We created three PHP scripts that ran every few minutes dividing the original data into 3 tables (MyISAM) per month and creating an index table.

index_table
data_table_2014-01-1
data_table_2014-01-2
data_table_2014-01-3
...
...

Currently we have this structure and about 2.5 million of rows per table for our current number of clients, and growing (DB weights about 15GB).
The queries are done by joining the data from all the tables involved between two dates using UNION ALL, always searching for date and client. Example, search between 2014-01-01 and 2014-01-15:

(SELECT * FROM data_table_2014-01_1 WHERE client_id=2 AND date >= '2014-01-01' AND date <= '2014-01-15')
UNION ALL (SELECT * FROM data_table_2014-01_2 WHERE client_id=2 AND date >= '2014-01-01' AND date <= '2014-01-15')
UNION ALL (SELECT * FROM data_table_2014-01_3 WHERE client_id=2 AND date >= '2014-01-01' AND date <= '2014-01-15')

Is this the better approach? Could this be achieved in a better way? I was thinking of table partitioning for example…

Thanks a lot.

Best Answer

In my opinion, you should use an SSD if you are facing performance problems. Here is a 120 GB drive for approx. 64 Euro (< 100$ US).
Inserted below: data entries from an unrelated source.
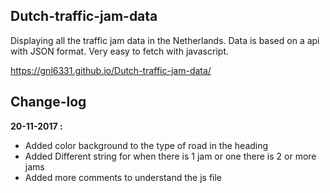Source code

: ## Dutch-traffic-jam-data
Displaying all the traffic jam data in the Netherlands.
Data is based on a api with JSON format. Very easy to fetch with javascript.

https://gnl6331.github.io/Dutch-traffic-jam-data/

## Change-log

**20-11-2017 :**
* Added color background to the type of road in the heading
* Added Different string for when there is 1 jam or one there is 2 or more jams
* Added more comments to understand the js file
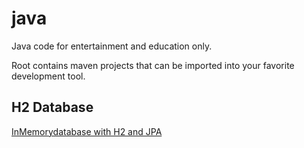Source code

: # java
Java code for entertainment and education only.

Root contains maven projects that can be imported into your favorite development tool.

## H2 Database
[InMemorydatabase with H2 and JPA](biz.heiges.java.h2/tutorials/001_InMemorydatabasewithH2andJPA.md)
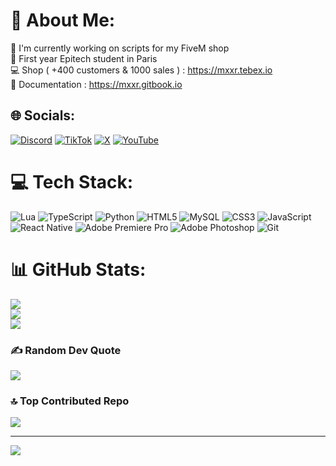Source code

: # 💫 About Me:
🔭​ I'm currently working on scripts for my FiveM shop 
<br>📒 First year Epitech student in Paris
<br>💻 Shop ( +400 customers & 1000 sales ) : https://mxxr.tebex.io
<br>📃 Documentation : https://mxxr.gitbook.io


## 🌐 Socials:
[![Discord](https://img.shields.io/badge/Discord-%237289DA.svg?logo=discord&logoColor=white)](https://discord.gg/https://discord.gg/cUSGgpSaYw) [![TikTok](https://img.shields.io/badge/TikTok-%23000000.svg?logo=TikTok&logoColor=white)](https://tiktok.com/@https://www.tiktok.com/@mxxr_dev) [![X](https://img.shields.io/badge/X-black.svg?logo=X&logoColor=white)](https://x.com/mxxr_fv) [![YouTube](https://img.shields.io/badge/YouTube-%23FF0000.svg?logo=YouTube&logoColor=white)](https://youtube.com/@mxxrdiscord?si=Ny7fhugY62TRQEU8) 

# 💻 Tech Stack:
![Lua](https://img.shields.io/badge/lua-%232C2D72.svg?style=for-the-badge&logo=lua&logoColor=white) ![TypeScript](https://img.shields.io/badge/typescript-%23007ACC.svg?style=for-the-badge&logo=typescript&logoColor=white) ![Python](https://img.shields.io/badge/python-3670A0?style=for-the-badge&logo=python&logoColor=ffdd54) ![HTML5](https://img.shields.io/badge/html5-%23E34F26.svg?style=for-the-badge&logo=html5&logoColor=white) ![MySQL](https://img.shields.io/badge/mysql-4479A1.svg?style=for-the-badge&logo=mysql&logoColor=white) ![CSS3](https://img.shields.io/badge/css3-%231572B6.svg?style=for-the-badge&logo=css3&logoColor=white) ![JavaScript](https://img.shields.io/badge/javascript-%23323330.svg?style=for-the-badge&logo=javascript&logoColor=%23F7DF1E) ![React Native](https://img.shields.io/badge/react_native-%2320232a.svg?style=for-the-badge&logo=react&logoColor=%2361DAFB) ![Adobe Premiere Pro](https://img.shields.io/badge/Adobe%20Premiere%20Pro-9999FF.svg?style=for-the-badge&logo=Adobe%20Premiere%20Pro&logoColor=white) ![Adobe Photoshop](https://img.shields.io/badge/adobe%20photoshop-%2331A8FF.svg?style=for-the-badge&logo=adobe%20photoshop&logoColor=white) ![Git](https://img.shields.io/badge/git-%23F05033.svg?style=for-the-badge&logo=git&logoColor=white)
# 📊 GitHub Stats:
![](https://github-readme-stats.vercel.app/api?username=MXXR-Fivem&theme=react&hide_border=false&include_all_commits=true&count_private=true)<br/>
![](https://nirzak-streak-stats.vercel.app/?user=MXXR-Fivem&theme=react&hide_border=false)<br/>
![](https://github-readme-stats.vercel.app/api/top-langs/?username=MXXR-Fivem&theme=react&hide_border=false&include_all_commits=true&count_private=true&layout=compact)

### ✍️ Random Dev Quote
![](https://quotes-github-readme.vercel.app/api?type=horizontal&theme=tokyonight)

### 🔝 Top Contributed Repo
![](https://github-contributor-stats.vercel.app/api?username=MXXR-Fivem&limit=5&theme=dark&combine_all_yearly_contributions=true)

---
[![](https://visitcount.itsvg.in/api?id=MXXR-Fivem&icon=0&color=1)](https://visitcount.itsvg.in)

<!-- Proudly created with GPRM ( https://gprm.itsvg.in ) -->
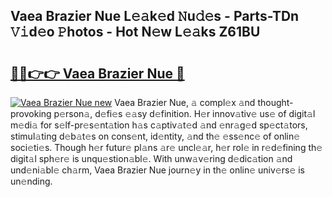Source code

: ## Vaea Brazier Nue L𝚎𝚊k𝚎d 𝙽u𝚍𝚎s - Parts-TDn 𝚅𝚒d𝚎o 𝙿hotos - Hot N𝚎w L𝚎𝚊ks Z61BU

# <h2><a href="http://kv0hie.teov.top/?on=Vaea+Brazier+Nue">🔗🔗👉👉 Vaea Brazier Nue 🔗</a></h2>

[![Vaea Brazier Nue new](https://i.imgur.com/QqkWNDz.gif)](http://kv0hie.teov.top/?on=Vaea+Brazier+Nue)
Vaea Brazier Nue, 𝚊 compl𝚎x 𝚊nd thought-provoking p𝚎rson𝚊, d𝚎fi𝚎s 𝚎𝚊sy d𝚎finition. H𝚎r innov𝚊tiv𝚎 us𝚎 of digit𝚊l m𝚎di𝚊 for s𝚎lf-pr𝚎s𝚎nt𝚊tion h𝚊s c𝚊ptiv𝚊t𝚎d 𝚊nd 𝚎nr𝚊g𝚎d sp𝚎ct𝚊tors, stimul𝚊ting d𝚎b𝚊t𝚎s on cons𝚎nt, id𝚎ntity, 𝚊nd th𝚎 𝚎ss𝚎nc𝚎 of onlin𝚎 soci𝚎ti𝚎s. Though h𝚎r futur𝚎 pl𝚊ns 𝚊r𝚎 uncl𝚎𝚊r, h𝚎r rol𝚎 in r𝚎d𝚎fining th𝚎 digit𝚊l sph𝚎r𝚎 is unqu𝚎stion𝚊bl𝚎. With unw𝚊v𝚎ring d𝚎dic𝚊tion 𝚊nd und𝚎ni𝚊bl𝚎 ch𝚊rm, Vaea Brazier Nue journ𝚎y in th𝚎 onlin𝚎 univ𝚎rs𝚎 is un𝚎nding.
This will keep your application ticking over for a couple of years without any need for a redesign and performance should substantially improve for minimum expense.

Down the road, if you are ultimately deciding to move to a DW scenario, may I recommend PostgreSQL as your DW server over MySQL? MySQL is good for read-heavy web-facing apps, but not for DW type work. PostgreSQL has CHECK CONSTRAINTs, SET operators (INTERSECT, EXCEPT), CTEs (Common Table Expressions) and Windowing functions (all of which MySQL (incredibly) lacks).

Traditionally PostgreSQL was not strong on the replication, clustering and connection pooling front, but that has changed.